I do tell people to turn a mare out with other mares if you think she is going to foal and you cannot watch her! This is probably the opposite of what you would think, but here is my reasoning. If a mare is up in a stall where she is comfortable and feels safe, she might not get up immediately after foaling. What happens next is you have a foal that is in the placenta, or bag as it can be called, and it might not be able to get out.

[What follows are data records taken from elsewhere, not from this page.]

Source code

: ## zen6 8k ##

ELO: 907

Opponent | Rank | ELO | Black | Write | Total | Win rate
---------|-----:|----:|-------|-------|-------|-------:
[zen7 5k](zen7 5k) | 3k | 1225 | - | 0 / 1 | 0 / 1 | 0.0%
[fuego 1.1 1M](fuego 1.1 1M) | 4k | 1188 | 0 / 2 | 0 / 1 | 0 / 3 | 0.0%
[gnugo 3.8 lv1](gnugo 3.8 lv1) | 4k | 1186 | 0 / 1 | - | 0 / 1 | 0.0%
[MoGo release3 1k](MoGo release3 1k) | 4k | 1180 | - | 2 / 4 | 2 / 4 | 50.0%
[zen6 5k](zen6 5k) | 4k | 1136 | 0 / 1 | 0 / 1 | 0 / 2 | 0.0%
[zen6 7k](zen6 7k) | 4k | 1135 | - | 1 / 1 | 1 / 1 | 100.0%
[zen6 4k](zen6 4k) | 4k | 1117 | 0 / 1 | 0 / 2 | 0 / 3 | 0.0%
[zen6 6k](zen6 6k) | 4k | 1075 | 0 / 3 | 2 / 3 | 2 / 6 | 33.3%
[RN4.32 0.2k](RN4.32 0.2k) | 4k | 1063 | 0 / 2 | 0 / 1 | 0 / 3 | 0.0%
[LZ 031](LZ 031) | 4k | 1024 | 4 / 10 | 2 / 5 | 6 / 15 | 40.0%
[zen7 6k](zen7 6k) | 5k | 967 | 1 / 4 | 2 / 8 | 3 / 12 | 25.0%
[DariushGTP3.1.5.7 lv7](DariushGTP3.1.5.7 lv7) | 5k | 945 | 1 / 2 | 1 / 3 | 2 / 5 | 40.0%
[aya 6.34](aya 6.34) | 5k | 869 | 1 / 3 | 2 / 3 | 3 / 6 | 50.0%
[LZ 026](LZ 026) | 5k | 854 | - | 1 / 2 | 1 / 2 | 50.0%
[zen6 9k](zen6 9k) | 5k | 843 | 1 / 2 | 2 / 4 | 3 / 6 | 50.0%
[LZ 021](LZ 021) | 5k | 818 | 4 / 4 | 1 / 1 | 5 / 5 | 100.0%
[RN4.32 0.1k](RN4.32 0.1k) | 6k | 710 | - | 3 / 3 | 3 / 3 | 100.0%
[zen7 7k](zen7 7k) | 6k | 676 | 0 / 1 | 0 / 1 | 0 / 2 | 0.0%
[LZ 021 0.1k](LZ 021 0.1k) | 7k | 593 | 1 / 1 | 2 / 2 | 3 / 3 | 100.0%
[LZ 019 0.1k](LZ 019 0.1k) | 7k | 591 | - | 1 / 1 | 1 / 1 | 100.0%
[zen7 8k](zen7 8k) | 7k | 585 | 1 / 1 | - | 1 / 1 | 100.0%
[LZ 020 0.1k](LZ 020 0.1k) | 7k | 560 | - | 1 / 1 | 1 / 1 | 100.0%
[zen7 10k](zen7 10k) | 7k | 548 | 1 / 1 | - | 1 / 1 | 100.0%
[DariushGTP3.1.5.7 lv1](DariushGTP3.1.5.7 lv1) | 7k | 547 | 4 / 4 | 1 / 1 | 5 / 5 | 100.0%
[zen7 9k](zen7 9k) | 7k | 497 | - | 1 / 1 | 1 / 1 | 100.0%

A Miniature mare's bag is a thick as that of a large horse. A Miniature foal doesn't always have the strength to get out of the bag like a large horse foal does. If you have ever tried to tear a placenta you know it is not always easy to do. Unfortunately, if the newborn foal can't get the bag torn, they will suffocate and die. If you need to turn the mare out, make sure she is in a safe area where dogs and predators can't get to the new foal. If a mare is out with other mares and lays down to foal, she will probably get up immediately after foaling because her natural instincts tell her she needs to protect her foal from the other mares. Most of the time when the mare stands up, the placenta breaks and the baby is able to breathe. You are letting Mother Nature take its course of protection.
If you follow these steps before foaling season and right up until your mares deliver, you should be prepared for anything. I could go on to talk about delivery and after foaling care, but that's a whole different article. Always consult your Veterinarian if you have any questions or problems. I hope everyone has a wonderful foaling season with lots of beautiful babies safely on the ground.